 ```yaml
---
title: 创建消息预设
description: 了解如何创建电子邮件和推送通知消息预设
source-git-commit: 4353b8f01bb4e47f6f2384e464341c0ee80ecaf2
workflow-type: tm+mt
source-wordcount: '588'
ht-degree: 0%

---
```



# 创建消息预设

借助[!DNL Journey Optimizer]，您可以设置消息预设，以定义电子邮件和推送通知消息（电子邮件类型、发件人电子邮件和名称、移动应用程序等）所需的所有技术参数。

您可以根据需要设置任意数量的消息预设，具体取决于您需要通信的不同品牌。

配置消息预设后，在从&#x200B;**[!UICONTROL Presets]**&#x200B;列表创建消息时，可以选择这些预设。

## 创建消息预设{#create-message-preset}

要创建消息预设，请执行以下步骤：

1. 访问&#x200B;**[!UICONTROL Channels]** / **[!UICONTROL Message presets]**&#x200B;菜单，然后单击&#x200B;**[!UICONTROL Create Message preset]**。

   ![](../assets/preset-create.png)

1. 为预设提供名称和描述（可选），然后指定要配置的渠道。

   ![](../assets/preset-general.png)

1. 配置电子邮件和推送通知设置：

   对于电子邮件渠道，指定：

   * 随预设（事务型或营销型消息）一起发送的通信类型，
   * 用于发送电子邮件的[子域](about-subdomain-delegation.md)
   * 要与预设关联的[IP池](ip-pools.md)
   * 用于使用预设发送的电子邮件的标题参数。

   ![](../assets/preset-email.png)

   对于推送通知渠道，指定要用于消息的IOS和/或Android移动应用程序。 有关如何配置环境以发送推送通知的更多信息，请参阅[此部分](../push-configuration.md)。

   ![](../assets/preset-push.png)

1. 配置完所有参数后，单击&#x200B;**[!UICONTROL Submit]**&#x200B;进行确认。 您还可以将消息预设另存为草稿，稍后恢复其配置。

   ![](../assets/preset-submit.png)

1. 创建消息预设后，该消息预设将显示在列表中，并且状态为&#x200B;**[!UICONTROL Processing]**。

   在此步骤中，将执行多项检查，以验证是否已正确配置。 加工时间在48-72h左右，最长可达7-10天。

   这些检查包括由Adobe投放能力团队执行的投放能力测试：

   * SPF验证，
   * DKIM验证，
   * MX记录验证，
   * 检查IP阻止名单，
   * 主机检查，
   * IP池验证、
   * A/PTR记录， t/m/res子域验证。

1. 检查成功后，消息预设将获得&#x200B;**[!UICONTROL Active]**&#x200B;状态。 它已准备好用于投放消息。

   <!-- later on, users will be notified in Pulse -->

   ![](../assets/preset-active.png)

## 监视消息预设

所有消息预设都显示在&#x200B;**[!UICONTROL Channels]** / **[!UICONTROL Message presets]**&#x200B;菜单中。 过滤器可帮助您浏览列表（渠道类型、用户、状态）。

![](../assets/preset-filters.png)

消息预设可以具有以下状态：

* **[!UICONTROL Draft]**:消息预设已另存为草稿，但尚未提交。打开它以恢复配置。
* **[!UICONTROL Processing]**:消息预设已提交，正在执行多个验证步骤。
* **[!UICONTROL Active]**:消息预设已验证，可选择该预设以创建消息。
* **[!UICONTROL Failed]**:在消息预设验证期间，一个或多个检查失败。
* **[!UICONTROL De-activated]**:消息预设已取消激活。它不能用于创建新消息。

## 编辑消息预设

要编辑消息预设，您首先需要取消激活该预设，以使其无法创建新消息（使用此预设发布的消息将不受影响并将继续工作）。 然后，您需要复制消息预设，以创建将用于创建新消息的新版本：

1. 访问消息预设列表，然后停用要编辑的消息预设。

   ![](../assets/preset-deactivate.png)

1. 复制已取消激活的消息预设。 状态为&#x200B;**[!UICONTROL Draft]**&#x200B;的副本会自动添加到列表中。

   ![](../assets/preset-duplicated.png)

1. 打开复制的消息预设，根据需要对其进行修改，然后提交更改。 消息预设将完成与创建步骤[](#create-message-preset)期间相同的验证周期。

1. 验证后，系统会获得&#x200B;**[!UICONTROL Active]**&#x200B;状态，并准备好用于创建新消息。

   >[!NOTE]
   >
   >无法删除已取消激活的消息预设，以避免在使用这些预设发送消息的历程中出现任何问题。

+++++

• **Required action**: Begin with the line containing "1. 为预设提供名称和描述（可选），然后指定要配置的渠道。" and repeat each line exactly until the records above end.

• **Your solution**:
1. 为预设提供名称和描述（可选），然后指定要配置的渠道。

   ![](../assets/preset-general.png)

1. 配置电子邮件和推送通知设置：

   对于电子邮件渠道，指定：

   * 随预设（事务型或营销型消息）一起发送的通信类型，
   * 用于发送电子邮件的[子域](about-subdomain-delegation.md)
   * 要与预设关联的[IP池](ip-pools.md)
   * 用于使用预设发送的电子邮件的标题参数。

   ![](../assets/preset-email.png)

   对于推送通知渠道，指定要用于消息的IOS和/或Android移动应用程序。 有关如何配置环境以发送推送通知的更多信息，请参阅[此部分](../push-configuration.md)。

   ![](../assets/preset-push.png)

1. 配置完所有参数后，单击&#x200B;**[!UICONTROL Submit]**&#x200B;进行确认。 您还可以将消息预设另存为草稿，稍后恢复其配置。

   ![](../assets/preset-submit.png)

1. 创建消息预设后，该消息预设将显示在列表中，并且状态为&#x200B;**[!UICONTROL Processing]**。

   在此步骤中，将执行多项检查，以验证是否已正确配置。 加工时间在48-72h左右，最长可达7-10天。

   这些检查包括由Adobe投放能力团队执行的投放能力测试：

   * SPF验证，
   * DKIM验证，
   * MX记录验证，
   * 检查IP阻止名单，
   * 主机检查，
   * IP池验证、
   * A/PTR记录， t/m/res子域验证。

1. 检查成功后，消息预设将获得&#x200B;**[!UICONTROL Active]**&#x200B;状态。 它已准备好用于投放消息。

   <!-- later on, users will be notified in Pulse -->

   ![](../assets/preset-active.png)

## 监视消息预设

所有消息预设都显示在&#x200B;**[!UICONTROL Channels]** / **[!UICONTROL Message presets]**&#x200B;菜单中。 过滤器可帮助您浏览列表（渠道类型、用户、状态）。

![](../assets/preset-filters.png)

消息预设可以具有以下状态：

* **[!UICONTROL Draft]**:消息预设已另存为草稿，但尚未提交。打开它以恢复配置。
* **[!UICONTROL Processing]**:消息预设已提交，正在执行多个验证步骤。
* **[!UICONTROL Active]**:消息预设已验证，可选择该预设以创建消息。
* **[!UICONTROL Failed]**:在消息预设验证期间，一个或多个检查失败。
* **[!UICONTROL De-activated]**:消息预设已取消激活。它不能用于创建新消息。

## 编辑消息预设

要编辑消息预设，您首先需要取消激活该预设，以使其无法创建新消息（使用此预设发布的消息将不受影响并将继续工作）。 然后，您需要复制消息预设，以创建将用于创建新消息的新版本：

1. 访问消息预设列表，然后停用要编辑的消息预设。

   ![](../assets/preset-deactivate.png)

1. 复制已取消激活的消息预设。 状态为&#x200B;**[!UICONTROL Draft]**&#x200B;的副本会自动添加到列表中。

   ![](../assets/preset-duplicated.png)

1. 打开复制的消息预设，根据需要对其进行修改，然后提交更改。 消息预设将完成与创建步骤[](#create-message-preset)期间相同的验证周期。

1. 验证后，系统会获得&#x200B;**[!UICONTROL Active]**&#x200B;状态，并准备好用于创建新消息。

   >[!NOTE]
   >
   >无法删除已取消激活的消息预设，以避免在使用这些预设发送消息的历程中出现任何问题。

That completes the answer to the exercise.